Environment & Safety Gas Processing/LNG Maintenance & Reliability Petrochemicals Process Control Process Optimization Project Management Refining

2021 AFPM Summit Virtual Edition: Collaborating on Operating Limits panel discusses if Reliability Operating Limits can be exceeded temporarily

ADRIENNE BLUME, Executive Editor, Hydrocarbon Processing


AFPM's Summit featured an in-depth, virtual panel discussion on Tuesday afternoon on the topic of collaborating on operating limits to maximize operational performance and asset reliability.

The discussion, which featured panelists Ziad Jawad of Phillips 66, Dustin Beebe of Emerson Automation Solutions, Stephen Gill of Sinclair Oil Corp. and Nicole Birchall of Marathon Petroleum Corp., was facilitated by Tim Olsen of Emerson Automation Solutions and Michael Barham of Marathon Petroleum Corp.

Stephen Gill explained how safe operating limits (SOLs), which are well-established process safety metrics, are related to asset performance. SOLs help prevent loss of containment events, and act as safeguards to ensure that operating limits are met. To run a fully mature SOLs program and maintain the health of these safeguards, metrics are required to track performance, any changes must be managed and periodic revalidations must be performed.

Ziad Jawad, a Senior FCC Engineer, discussed how reliability operating limits (ROLs) are similar to SOLs. ROLs cover operating windows for all equipment which goes beyond just API 584 on IOWs. Some of the concerns for such a broad category, Jawad explained, are that not all equipment is instrumented to provide automatic electronic data collection for refinery information systems such as DCS, LIMS, etc.

Also, general templates for ROLs must be adapted to specific ROLs for each piece of equipment, which can be difficult. Jawad gave an example of such ROL concerns, as shown (FIG. 1).

FIG. 1. Examples of ROLs.


Nicole Birchall, an Operations Excellence Manager, next discussed how to keep operating limits within an operating envelope (FIG. 2). Normally, this is done with response to alarms outside of the outlined upper and lower operating limits.

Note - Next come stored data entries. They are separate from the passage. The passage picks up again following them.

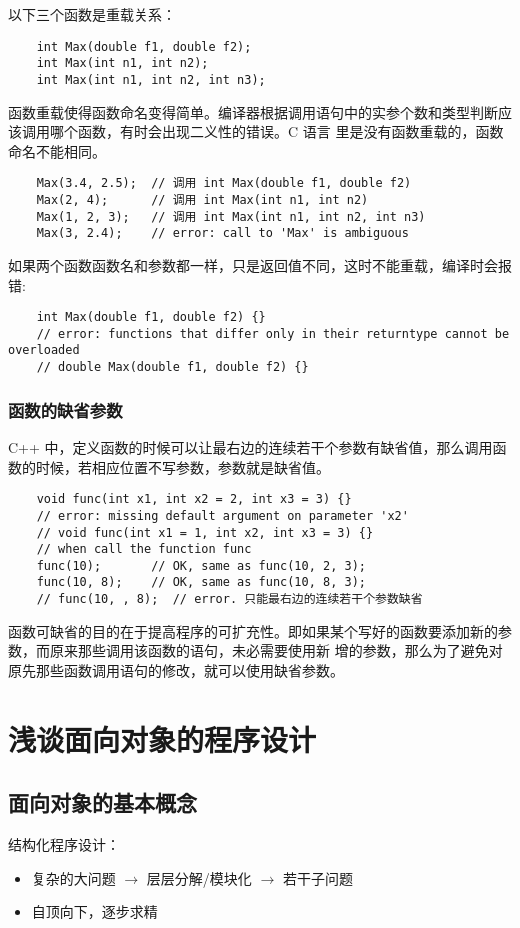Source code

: \documentclass[UTF8]{ctexart}
\begin{document}
以下三个函数是重载关系：
\begin{verbatim}
    int Max(double f1, double f2);
    int Max(int n1, int n2);
    int Max(int n1, int n2, int n3);
\end{verbatim}

函数重载使得函数命名变得简单。编译器根据调用语句中的实参个数和类型判断应该调用哪个函数，有时会出现二义性的错误。C 语言
里是没有函数重载的，函数命名不能相同。

\begin{verbatim}
    Max(3.4, 2.5);  // 调用 int Max(double f1, double f2)
    Max(2, 4);      // 调用 int Max(int n1, int n2)
    Max(1, 2, 3);   // 调用 int Max(int n1, int n2, int n3)
    Max(3, 2.4);    // error: call to 'Max' is ambiguous
\end{verbatim}

如果两个函数函数名和参数都一样，只是返回值不同，这时不能重载，编译时会报错:
\begin{verbatim}
    int Max(double f1, double f2) {}
    // error: functions that differ only in their returntype cannot be overloaded
    // double Max(double f1, double f2) {}
\end{verbatim}

\subsubsection{函数的缺省参数}
C++ 中，定义函数的时候可以让最右边的连续若干个参数有缺省值，那么调用函数的时候，若相应位置不写参数，参数就是缺省值。

\begin{verbatim}
    void func(int x1, int x2 = 2, int x3 = 3) {}
    // error: missing default argument on parameter 'x2'
    // void func(int x1 = 1, int x2, int x3 = 3) {}
    // when call the function func
    func(10);       // OK, same as func(10, 2, 3);
    func(10, 8);    // OK, same as func(10, 8, 3);
    // func(10, , 8);  // error. 只能最右边的连续若干个参数缺省
\end{verbatim}

函数可缺省的目的在于提高程序的可扩充性。即如果某个写好的函数要添加新的参数，而原来那些调用该函数的语句，未必需要使用新
增的参数，那么为了避免对原先那些函数调用语句的修改，就可以使用缺省参数。

\section{浅谈面向对象的程序设计}
\subsection{面向对象的基本概念}
结构化程序设计：
\begin{itemize}
    \item 复杂的大问题 $\rightarrow$ 层层分解/模块化 $\rightarrow$ 若干子问题
    \item 自顶向下，逐步求精
\end{itemize}
\end{document}
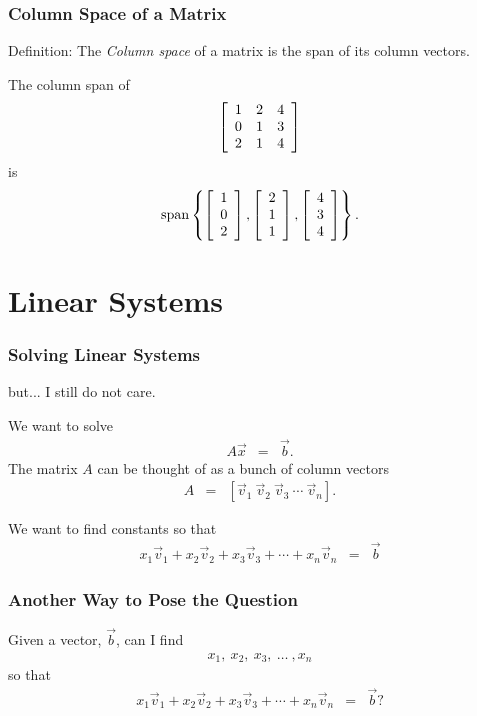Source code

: \begin{frame}
  \frametitle{Column Space of a Matrix}

  Definition: The \textit{Column space} of a matrix is the span of its
  column vectors.

  {
    The column span of 
    \begin{eqnarray*}
      \left[ \begin{array}{rrr} 1 & 2 & 4 \\ 0 & 1 & 3 \\ 2 & 1 & 4 \end{array} \right]
    \end{eqnarray*}
    is 
    \begin{eqnarray*}
      \mathrm{span}\left\{
        \left[ \begin{array}{r} 1 \\ 0 \\ 2 \end{array} \right],\left[ \begin{array}{r} 2 \\ 1 \\ 1 \end{array} \right],\left[ \begin{array}{r} 4 \\ 3 \\ 4 \end{array} \right]\right\}.
    \end{eqnarray*}
  }

\end{frame}

\section{Linear Systems}

\begin{frame}
  \frametitle{Solving Linear Systems}

  but... I still do not care.

  We want to solve
  \begin{eqnarray*}
    A \vec{x} & = & \vec{b}.
  \end{eqnarray*}
  The matrix $A$ can be thought of as a bunch of column vectors
  \begin{eqnarray*}
    A & = & \left[ \vec{v}_1~\vec{v}_2~\vec{v}_3~\cdots~\vec{v}_n \right].
  \end{eqnarray*}

  We want to find constants so that
  \begin{eqnarray*}
    x_1 \vec{v}_1 + x_2 \vec{v}_2 + x_3 \vec{v}_3 + \cdots + x_n \vec{v}_n & = & \vec{b}
  \end{eqnarray*}


\end{frame}


\begin{frame}
  \frametitle{Another Way to Pose the Question}

  Given a vector, $\vec{b}$, can I find 
  \begin{eqnarray*}
    x_1,~x_2,~x_3,~\ldots~,x_n
  \end{eqnarray*}
  so that 
  \begin{eqnarray*}
    x_1 \vec{v}_1 + x_2 \vec{v}_2 + x_3 \vec{v}_3 + \cdots + x_n \vec{v}_n & = & \vec{b}?
  \end{eqnarray*}


\end{frame}


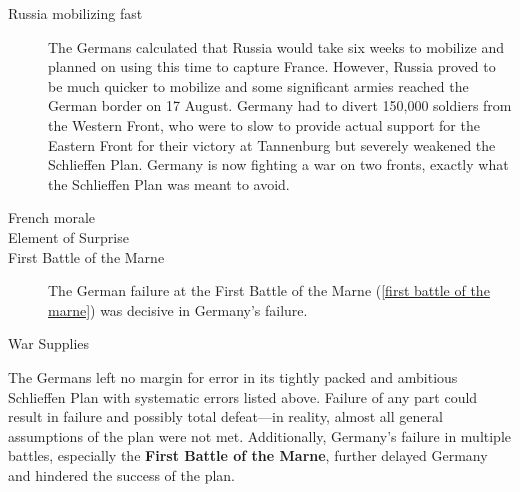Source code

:\documentclass[a4paper,numbers=endperiod,most,twoside,english,final,openany]{scrbook} %
\providecommand\vref[1]{\ref{#1}}
\begin{document}
\begin{description}
	\item [{Russia mobilizing fast}] The Germans calculated that Russia would take six weeks to mobilize and planned on using this time to capture France. However, Russia proved to be much quicker to mobilize and some significant armies reached the German border on 17 August. Germany had to divert 150,000 soldiers from the Western Front, who were to slow to provide actual support for the Eastern Front for their victory at Tannenburg but severely weakened the Schlieffen Plan.  Germany is now fighting a war on two fronts, exactly what the Schlieffen Plan was meant to avoid.
	\item [{French morale}] 
	\item [Element of Surprise] 
	\item [First Battle of the Marne] The German failure at the First Battle of the Marne (\vref{first battle of the marne}) was decisive in Germany's failure. 
	\item [War Supplies] 
\end{description}
The Germans left no margin for error in its tightly packed and ambitious Schlieffen Plan with systematic errors listed above. Failure of any part could result in failure and possibly total defeat---in reality, almost all general assumptions of the plan were not met. Additionally, Germany's failure in multiple battles, especially the \textbf{First Battle of the Marne}, further delayed Germany and hindered the success of the plan.
\end{document}
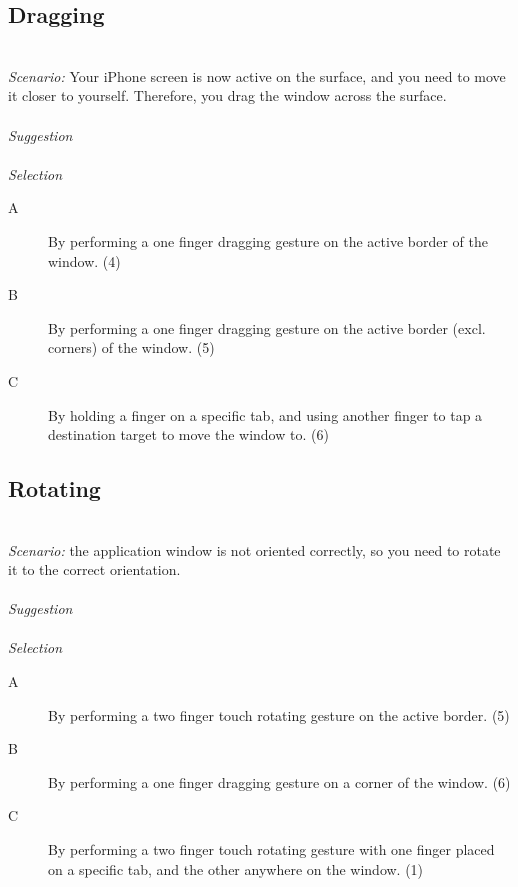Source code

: 


\subsection{Dragging}
\hfill\\
\emph{Scenario:}
Your iPhone screen is now active on the surface, and you need to move it closer to yourself. Therefore, you drag the window across the surface.
\\\\
\emph{Suggestion}
\\\\
\emph{Selection}
\begin{description}
\item[A]{By performing a one finger dragging gesture on the active border of the window. (4)}
\item[B]{By performing a one finger dragging gesture on the active border (excl. corners) of the window. (5)}
\item[C]{By holding a finger on a specific tab, and using another finger to tap a destination target to move the window to. (6)}
\end{description}


\subsection{Rotating}
\hfill\\
\emph{Scenario:}
the application window is not oriented correctly, so you need to rotate it to the correct orientation. 
\\\\
\emph{Suggestion}
\\\\
\emph{Selection}
\begin{description}
\item[A]{By performing a two finger touch rotating gesture on the active border. (5)}
\item[B]{By performing a one finger dragging gesture on a corner of the window. (6)}
\item[C]{By performing a two finger touch rotating gesture with one finger placed on a specific tab, and the other anywhere on the window. (1)}
\end{description}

Sometimes, however, operations happen outside of this envelope, and a decision must be made as to whether or not operations can be allowed to run outside of the ROLs, and for how long.


FIG. 2. Sometimes, a decision must be made as to whether or not operations can be allowed to run outside of the ROLs, and for how long.


Dustin Beebe, a Vice President of Performance Services, talked about process boundary management and how to collect and actively verify that process boundaries are known, documented and that process controls and safeguards exist to operate within the limits and maintain them.

Process boundaries are not always controlled by the owner, Beebe explained, and they are not always relational or viewable by others. Many different sources exist for process boundaries, including safety, product quality, environmental protection, equipment limits, operation/controllability, point/measurement, operating procedures, alarm parameters, alerts, SIS, P&IDs and operator displays.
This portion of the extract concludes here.